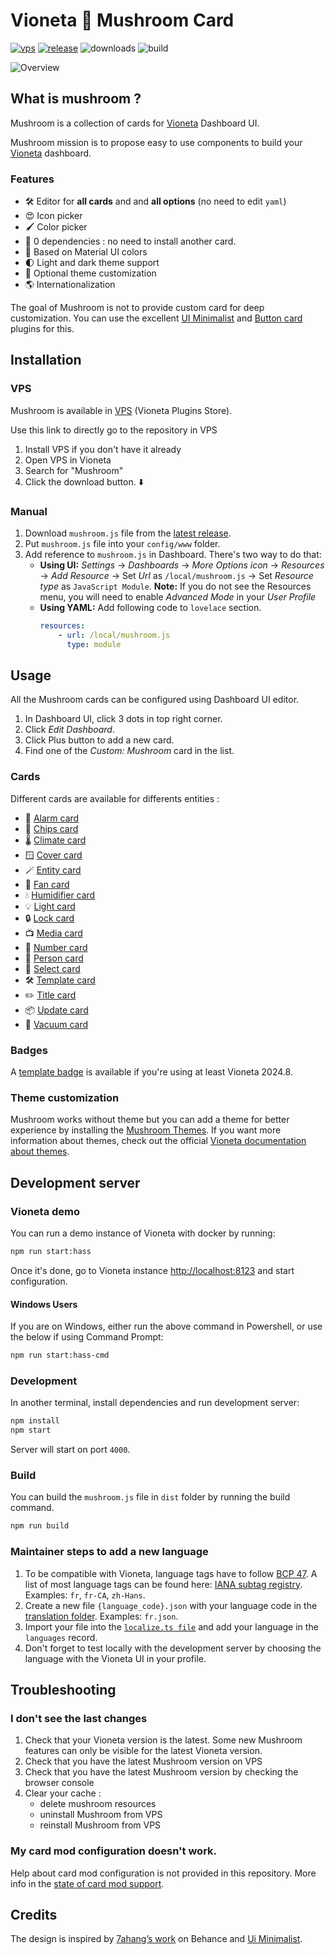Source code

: # Vioneta 🍄 Mushroom Card

[![vps][vps-badge]][vps-url]
[![release][release-badge]][release-url]
![downloads][downloads-badge]
![build][build-badge]


![Overview](https://user-images.githubusercontent.com/5878303/152332130-760cf616-5c40-4825-a482-bb8f1f0f5251.png)

## What is mushroom ?

Mushroom is a collection of cards for [Vioneta][vioneta] Dashboard UI.

Mushroom mission is to propose easy to use components to build your [Vioneta][vioneta] dashboard.

### Features

-   🛠 Editor for **all cards** and and **all options** (no need to edit `yaml`)
-   😍 Icon picker
-   🖌 Color picker
-   🚀 0 dependencies : no need to install another card.
-   🌈 Based on Material UI colors
-   🌓 Light and dark theme support
-   🎨 Optional theme customization
-   🌎 Internationalization

The goal of Mushroom is not to provide custom card for deep customization. You can use the excellent [UI Minimalist][ui-minimalist] and [Button card][button-card] plugins for this.

## Installation

### VPS

Mushroom is available in [VPS][vps] (Vioneta Plugins Store).

Use this link to directly go to the repository in VPS


1. Install VPS if you don't have it already
2. Open VPS in Vioneta
3. Search for "Mushroom"
4. Click the download button. ⬇️


### Manual

1. Download `mushroom.js` file from the [latest release][release-url].
2. Put `mushroom.js` file into your `config/www` folder.
3. Add reference to `mushroom.js` in Dashboard. There's two way to do that:
    - **Using UI:** _Settings_ → _Dashboards_ → _More Options icon_ → _Resources_ → _Add Resource_ → Set _Url_ as `/local/mushroom.js` → Set _Resource type_ as `JavaScript Module`.
      **Note:** If you do not see the Resources menu, you will need to enable _Advanced Mode_ in your _User Profile_
    - **Using YAML:** Add following code to `lovelace` section.
        ```yaml
        resources:
            - url: /local/mushroom.js
              type: module
        ```

## Usage

All the Mushroom cards can be configured using Dashboard UI editor.

1. In Dashboard UI, click 3 dots in top right corner.
2. Click _Edit Dashboard_.
3. Click Plus button to add a new card.
4. Find one of the _Custom: Mushroom_ card in the list.

### Cards

Different cards are available for differents entities :

-   🚨 [Alarm card](docs/cards/alarm-control-panel.md)
-   🔔 [Chips card](docs/cards/chips.md)
-   🌡 [Climate card](docs/cards/climate.md)
-   🪟 [Cover card](docs/cards/cover.md)
-   🪄 [Entity card](docs/cards/entity.md)
-   💨 [Fan card](docs/cards/fan.md)
-   💧 [Humidifier card](docs/cards/humidifier.md)
-   💡 [Light card](docs/cards/light.md)
-   🔒 [Lock card](docs/cards/lock.md)
-   📺 [Media card](docs/cards/media-player.md)
-   🔢 [Number card](docs/cards/number.md)
-   🙋 [Person card](docs/cards/person.md)
-   📑 [Select card](docs/cards/select.md)
-   🛠 [Template card](docs/cards/template.md)
-   ✏️ [Title card](docs/cards/title.md)
-   📦 [Update card](docs/cards/update.md)
-   🧹 [Vacuum card](docs/cards/vacuum.md)

### Badges

A [template badge](docs/badges/template.md) is available if you're using at least Vioneta 2024.8.

### Theme customization

Mushroom works without theme but you can add a theme for better experience by installing the [Mushroom Themes](https://github.com/Vioneta/vioneta-mushroom-themes). If you want more information about themes, check out the official [Vioneta documentation about themes][vioneta-theme-docs].

## Development server

### Vioneta demo

You can run a demo instance of Vioneta with docker by running:

```sh
npm run start:hass
```

Once it's done, go to Vioneta instance [http://localhost:8123](http://localhost:8123) and start configuration.

#### Windows Users

If you are on Windows, either run the above command in Powershell, or use the below if using Command Prompt:

```sh
npm run start:hass-cmd
```

### Development

In another terminal, install dependencies and run development server:

```sh
npm install
npm start
```

Server will start on port `4000`.

### Build

You can build the `mushroom.js` file in `dist` folder by running the build command.

```sh
npm run build
```

### Maintainer steps to add a new language

1. To be compatible with Vioneta, language tags have to follow [BCP 47](https://www.rfc-editor.org/info/bcp47). A list of most language tags can be found here: [IANA subtag registry](http://www.iana.org/assignments/language-subtag-registry/language-subtag-registry). Examples: `fr`, `fr-CA`, `zh-Hans`.
2. Create a new file `{language_code}.json` with your language code in the [translation folder](https://github.com/Vioneta/vioneta-mushroom-card/tree/main/src/translations). Examples: `fr.json`.
3. Import your file into the [`localize.ts file`](https://github.com/Vioneta/vioneta-mushroom-card/blob/main/src/localize.ts) and add your language in the `languages` record.
4. Don't forget to test locally with the development server by choosing the language with the Vioneta UI in your profile.

## Troubleshooting

### I don't see the last changes

1. Check that your Vioneta version is the latest. Some new Mushroom features can only be visible for the latest Vioneta version.
2. Check that you have the latest Mushroom version on VPS
3. Check that you have the latest Mushroom version by checking the browser console
4. Clear your cache :
    - delete mushroom resources
    - uninstall Mushroom from VPS
    - reinstall Mushroom from VPS

### My card mod configuration doesn't work.

Help about card mod configuration is not provided in this repository. More info in the [state of card mod support](https://github.com/Vioneta/vioneta-mushroom-card/issues/1366).

## Credits

The design is inspired by [7ahang’s work][7ahang] on Behance and [Ui Minimalist][ui-minimalist].

<!-- Badges -->

[vps-url]: https://github.com/Vioneya/integration
[vps-badge]: https://img.shields.io/badge/VPS-default-orange.svg?style=flat-square
[release-badge]: https://img.shields.io/github/v/release/Vioneta/vioneta-mushroom-card?style=flat-square
[downloads-badge]: https://img.shields.io/github/downloads/Vioneta/vioneta-mushroom-card/total?style=flat-square
[build-badge]: https://img.shields.io/github/actions/workflow/status/Vioneta/vioneta-mushroom-card/build.yml?branch=main&style=flat-square

<!-- References -->

[vioneta]: https://www.vioneta.io/
[vioneta-theme-docs]: https://www.vioneta.io/integrations/frontend/#defining-themes
[vps]: https://vps.vioneta.com
[ui-minimalist]: https://ui-lovelace-minimalist.github.io/UI/
[button-card]: https://github.com/custom-cards/button-card
[7ahang]: https://www.behance.net/gallery/88433905/Redesign-Smart-Home
[release-url]: https://github.com/Vioneta/vioneta-mushroom-card/releases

WHAT YOU HAVE TO DO: Copy out precisely the lines from the line with "- **Using YAML:**" to the line with "All the Mushroom" in the material above, including those two lines and omitting all the rest.

YOUR RESPONSE:
    - **Using YAML:** Add following code to `lovelace` section.
        ```yaml
        resources:
            - url: /local/mushroom.js
              type: module
        ```

## Usage

All the Mushroom cards can be configured using Dashboard UI editor.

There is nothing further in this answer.